The chart below highlights the difference in 3-year returns following the periods when investors are the most confident (as reflected by fund flows into equity mutual funds and ETFs) versus when they are panic stricken (as reflected by fund flows into equity mutual funds and ETFs). This massive gap in returns is the cost of emotion.
Finally, on November 30th of last year, the CGM Focus Fund closed up shop. Since I just learned of the event, now seems like a good time to reprint an email I sent in January of last year to highlight this topic and remind you that the only thing new in the world is the history you don’t know:
On Dec. 31, 2009, Wall Street Journal published an article showing that the CGM Focus Fund was the top performing mutual fund over the previous decade, having risen by more than 18% annually. However, the typical CGM Focus shareholder lost 11% annually over that same period.
That negative 11% return isn’t a typo. From the article:
“The gap between CGM Focus's 10-year investor returns and total returns is among the worst of any fund tracked by Morningstar. The fund's hot-and-cold performance likely widened that gap. The fund surged 80% in 2007. Investors poured $2.6 billion into CGM Focus the following year, only to see the fund sink 48%. Investors then yanked more than $750 million from the fund in the first eleven months of 2009, though it is up about 11% for the year through Tuesday.”
Why am I bringing up a 12-year-old article? Because today’s funds, and their investors, have different names but all the same problems.

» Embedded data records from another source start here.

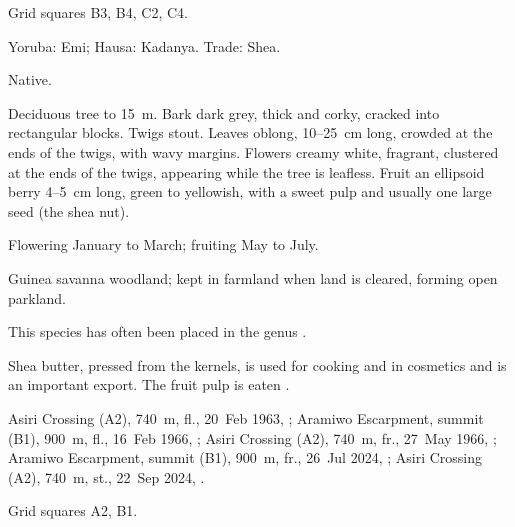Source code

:  Grid squares B3, B4, C2, C4.

\begin{center}
\end{center}

\label{sp:SAP02}

 Yoruba: Emi; Hausa: Kadanya. Trade:
Shea.

 Native.

 Deciduous tree to 15~m. Bark dark grey, thick and
corky, cracked into rectangular blocks. Twigs stout. Leaves oblong,
10--25~cm long, crowded at the ends of the twigs, with wavy margins.
Flowers creamy white, fragrant, clustered at the ends of the twigs,
appearing while the tree is leafless. Fruit an ellipsoid berry
4--5~cm long, green to yellowish, with a sweet pulp and usually one
large seed (the shea nut).

 Flowering January to March; fruiting May to July.

 Guinea savanna woodland; kept in farmland when land is
cleared, forming open parkland.

 This species has often been placed in the genus
.

 Shea butter, pressed from the kernels, is used for
cooking and in cosmetics and is an important export. The fruit pulp is
eaten \citep{arbonnier2004,orwa2009}.

 Asiri Crossing (A2), 740~m, fl., 20~Feb 1963, ;
Aramiwo Escarpment, summit (B1), 900~m, fl., 16~Feb 1966, ;
Asiri Crossing (A2), 740~m, fr., 27~May 1966, ;
Aramiwo Escarpment, summit (B1), 900~m, fr., 26~Jul 2024, ;
Asiri Crossing (A2), 740~m, st., 22~Sep 2024, .

 Grid squares A2, B1.

\begin{center}
\end{center}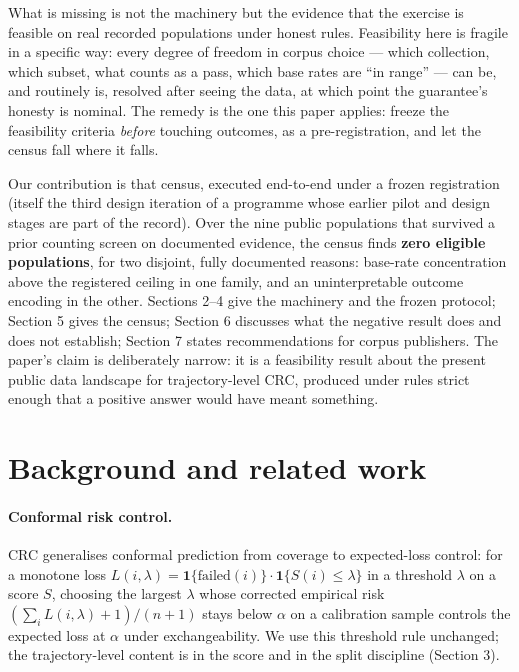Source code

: \documentclass[11pt]{article}
\begin{document}
What is missing is not the machinery but the evidence that the
exercise is feasible on real recorded populations under honest
rules. Feasibility here is fragile in a specific way: every
degree of freedom in corpus choice --- which collection, which
subset, what counts as a pass, which base rates are ``in
range'' --- can be, and routinely is, resolved after seeing the
data, at which point the guarantee's honesty is nominal. The
remedy is the one this paper applies: freeze the feasibility
criteria \emph{before} touching outcomes, as a pre-registration,
and let the census fall where it falls.

Our contribution is that census, executed end-to-end under a
frozen registration (itself the third design iteration of a
programme whose earlier pilot and design stages are part of the
record). Over the nine public populations that survived a
prior counting screen on documented evidence, the census finds
\textbf{zero eligible populations}, for two disjoint,
fully documented reasons: base-rate concentration above the
registered ceiling in one family, and an uninterpretable
outcome encoding in the other. Sections 2--4 give the machinery
and the frozen protocol; Section 5 gives the census; Section 6
discusses what the negative result does and does not establish;
Section 7 states recommendations for corpus publishers. The
paper's claim is deliberately narrow: it is a feasibility
result about the present public data landscape for
trajectory-level CRC, produced under rules strict enough that a
positive answer would have meant something.

\section{Background and related work}

\paragraph{Conformal risk control.} CRC
\citep{angelopoulos2022conformal} generalises conformal
prediction from coverage to expected-loss control: for a
monotone loss $L(i, \lambda) = \mathbf{1}\{\text{failed}(i)\}
\cdot \mathbf{1}\{S(i) \le \lambda\}$ in a threshold $\lambda$
on a score $S$, choosing the largest $\lambda$ whose corrected
empirical risk $(\sum_i L(i,\lambda) + 1)/(n+1)$ stays below
$\alpha$ on a calibration sample controls the expected loss at
$\alpha$ under exchangeability. We use this threshold rule
unchanged; the trajectory-level content is in the score and in
the split discipline (Section 3).
\end{document}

For example, on December 13, 2021, Morningstar published this article, ARKK: An Object Lesson in How Not To Invest, which reads in part:
“Over the past five years, for example, the fund’s [ARK Innovation ETF] 41.3% annualized return places it among the top five best-performing U.S. equity funds and ETFs, and it trounced the S&P 500 (the benchmark listed in its prospectus) by more than 15 percentage points per year. After the adjusting for the timing of cash inflows and outflows, though, we estimate that investors earned less than a fourth of that return. ARKK’s estimated 9.9% investor return over the past five years lagged its benchmark by about 8 percentage points per year.”
If you take nothing else from the above, let it be this: The dominant determinant of real-life, long-term investment outcomes is not investment performance; it's investor behavior. Because while buying low and selling high is important, it is not simple. It requires controlling emotions, ignoring what is popular, and acting consistently on a plan. Most humans can’t do it, and these articles are just two very good examples.
Another fun point of follow up: I originally sent this email on 1/10/22. The ARKK fund ended up going down roughly 60% over the remainder of 2022.
When it comes to writing about investments, the disclaimers are important. Past performance is not indicative of future returns, my opinions are not necessarily those of TSA Wealth Management and this is not intended to be personalized legal, accounting, or tax advice etc.